Section 9. Registration Rights.
As used in this Section 9, the term "Registrable Stock" shall mean
(i) all shares of Common Stock that may be issued upon exercise of this Warrant
(and all shares of Common Stock that may thereafter be issued in respect of such
Warrant) that is from time to time outstanding.
References in this Warrant to rules, regulations and forms
promulgated by the Securities and Exchange Commission shall include rules,
regulations and forms succeeding to the functions thereof, whether or not
bearing the same designation.
The rights and obligations of the Company and the Holder with
respect to the Registrable Stock are set forth in a Registration Rights
Agreement, dated January 31, 1997, between the Company, the Holder and the other
signatories thereto, and shall supersede any registration rights and obligations
of the Company and the Holder existing prior to the date hereof with respect to
the Registrable Stock.
Section 10. Amendments.
Neither this Warrant nor any term hereof may be changed, waived,
discharged or terminated orally or in writing, provided that any term of this
Warrant may be amended or the observance of such term may be waived (either
generally or in a particular instance and either retroactively or prospectively)

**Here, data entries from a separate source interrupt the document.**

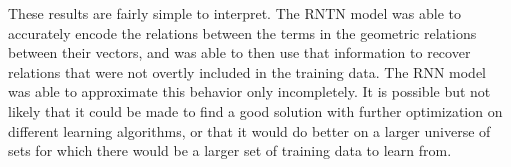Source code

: 
These results are fairly simple to interpret. The RNTN model was able to accurately encode the relations between the terms in the geometric relations between their vectors, and was able to then use that information to recover relations that were not overtly included in the training data. The RNN model was able to approximate this behavior only incompletely. It is possible but not likely that it could be made to find a good solution with further optimization on different learning algorithms, or that it would do better on a larger universe of sets for which there would be a larger set of training data to learn from.

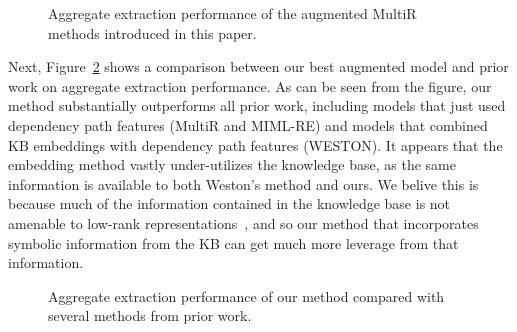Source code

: \documentclass[11pt,a4paper]{article}
\newcommand{\figref}[1]{Figure~\ref{fig:#1}}
\begin{document}
\begin{figure}
  \centering
  \caption{Aggregate extraction performance of the augmented MultiR methods
  introduced in this paper.}
  \label{fig:our-comparison}
\end{figure}

Next, \figref{prior-work-comparison} shows a comparison between our best
augmented model and prior work on aggregate extraction performance.  As can be
seen from the figure, our method substantially outperforms all prior work,
including models that just used dependency path features (MultiR and MIML-RE)
and models that combined KB embeddings with dependency path features (WESTON).
It appears that the embedding method vastly under-utilizes the knowledge base,
as the same information is available to both Weston's method and ours.  We
belive this is because much of the information contained in the knowledge base
is not amenable to low-rank representations~\cite{nickel-2014-are}, and so our
method that incorporates symbolic information from the KB can get much more
leverage from that information.

\begin{figure}
  \centering
  \caption{Aggregate extraction performance of our method compared with several
  methods from prior work.}
  \label{fig:prior-work-comparison}
\end{figure}
\end{document}

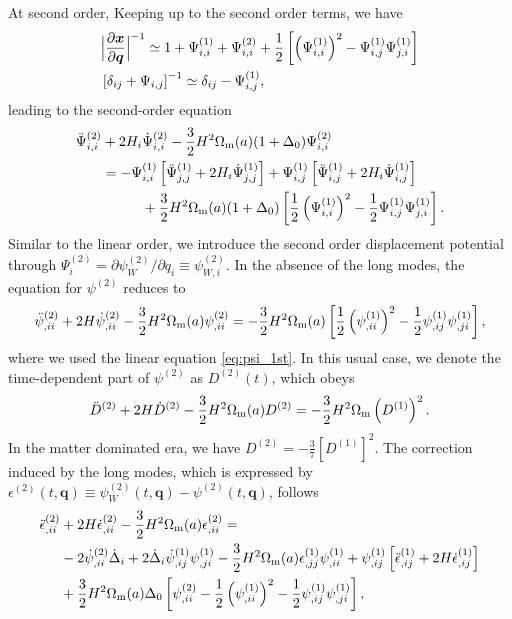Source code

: \documentclass[a4paper,11pt]{article}
\newcommand{\vx}{{\bm x}}
\newcommand{\vq}{{\bm q}}
\begin{document}
At second order, Keeping up to the second order terms, we have
\begin{align}
&\Bigl| \frac{\partial\vx}{\partial\vq} \Bigr|^{-1}  \simeq
    1 + \Psi_{i,i}^{(1)} + \Psi_{i,i}^{(2)} + \frac12 \left[\left(\Psi_{i,i}^{(1)} \right)^2 - \Psi_{i,j}^{(1)}\Psi_{j,i}^{(1)} \right]
    \\
&\left[ \delta_{ij} + \Psi_{i,j} \right]^{-1} \simeq \delta_{ij} - \Psi_{i,j}^{(1)},
\end{align}
leading to the second-order equation
\begin{align}
\ddot \Psi^{(2)}_{i,i} &+ 2H_i\dot \Psi^{(2)}_{i,i} -\frac32 H^2\Omega_{\rm m}(a)(1+\Delta_0)\Psi_{i,i}^{(2)}
    \nonumber\\
    &= -\Psi_{i,i}^{(1)}\left[\ddot \Psi^{(1)}_{j,j} + 2H_i\dot \Psi_{j,j}^{(1)} \right]
    + \Psi_{i,j}^{(1)}\left[\ddot \Psi^{(1)}_{i,j} + 2H_i\dot \Psi_{i,j}^{(1)} \right]
    \nonumber\\
    &\hspace{1cm}+ \frac32 H^2 \Omega_{\rm m}(a) (1+\Delta_0) 
    \left[\frac12\left(\Psi_{i,i}^{(1)}\right)^2 - \frac12\Psi_{i,j}^{(1)}\Psi_{j,i}^{(1)}  \right].
\end{align}
Similar to the linear order, we introduce the second order displacement potential
through $\Psi_i^{(2)} = \partial\psi_W^{(2)}/\partial q_i \equiv \psi^{(2)}_{W,i}$.
In the absence of the long modes, the equation for $\psi^{(2)}$ reduces to
\begin{align}
\ddot \psi^{(2)}_{,ii} + 2H\dot \psi^{(2)}_{,ii}-\frac32 H^2 \Omega_{\rm m}(a)\psi^{(2)}_{,ii}
 = -\frac32 H^2 \Omega_{\rm m}(a)\left[\frac12 \left( \psi^{(1)}_{,ii} \right)^2 -\frac12 \psi^{(1)}_{,ij}\psi^{(1)}_{,ji} \right],
\end{align}
where we used the linear equation \eqref{eq:psi_1st}.
In this usual case, we denote the time-dependent part of $\psi^{(2)}$ as $D^{(2)}(t)$, which obeys
\begin{align}
\ddot D^{(2)} + 2H \dot D^{(2)} - \frac32 H^2 \Omega_{\rm m}(a) D^{(2)} = -\frac32 H^2 \Omega_{\rm m}\left( D^{(1)} \right)^2.
\end{align}
In the matter dominated era, we have $D^{(2)}= -\frac37 \left[D^{(1)}\right]^2$.
The correction induced by the long modes, which is expressed by $\epsilon^{(2)}(t, \vq)\equiv \psi_W^{(2)}(t, \vq) - \psi^{(2)}(t, \vq)$,
follows
\begin{align}
\ddot \epsilon^{(2)}_{,ii} &+ 2H \dot \epsilon^{(2)}_{,ii} - \frac32 H^2 \Omega_{\rm m}(a) \epsilon_{,ii}^{(2)}=
\nonumber\\
&-2\dot\psi^{(2)}_{,ii} \dot\Delta_i + 2\dot\Delta_i\dot\psi_{,ij}^{(1)}\psi_{,ji}^{(1)}
-\frac32 H^2 \Omega_{\rm m}(a) \epsilon^{(1)}_{,jj}\psi^{(1)}_{,ii} + \psi^{(1)}_{,ij} \left[ \ddot\epsilon_{,ij}^{(1)} + 2H\dot\epsilon_{,ij}^{(1)} \right]
\nonumber\\
&+\frac32 H^2 \Omega_{\rm m}(a)\Delta_0\left[ \psi_{,ii}^{(2)} - \frac12\left( \psi^{(1)}_{,ii}\right)^2- \frac12\psi^{(1)}_{,ij}\psi^{(1)}_{,ji} \right],
\label{eq:2nd_epsilon}
\end{align}
\end{document}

with, but only with, the written consent of the Company and the holders of the
RM Warrants that are exercisable for a number of shares of Common Stock that
represent in the aggregate at least a majority of the total number of shares of
Common Stock for which all of the RM Warrants are then exercisable (whether or
not the holder of this Warrant consents).
Section 11. Governing Law and Consent to Jurisdiction.
This Warrant shall be governed by the laws of the State of New York
without regard to its conflict of laws principles or rules. This Warrant shall
be deemed to have been executed and delivered at and shall be deemed to have
been made in New York, New York.
Any legal action, suit or proceeding arising out of or relating to this
Warrant may only be instituted in any federal court of the Southern District of
New York or any state court located in New York County, State of New York, and
the Company agrees not to assert, by way of motion, as a defense or otherwise,
in any action, suit or proceeding, any claim that it is not subject personally
to the jurisdiction of such courts, that the action, suit or proceeding if
brought in such courts, would be an inconvenient forum, that the venue of the
action, suit or proceeding, if brought in any of such courts, is improper or
that this Agreement or the subject matter may not be enforced in or by such
courts on jurisdictional grounds.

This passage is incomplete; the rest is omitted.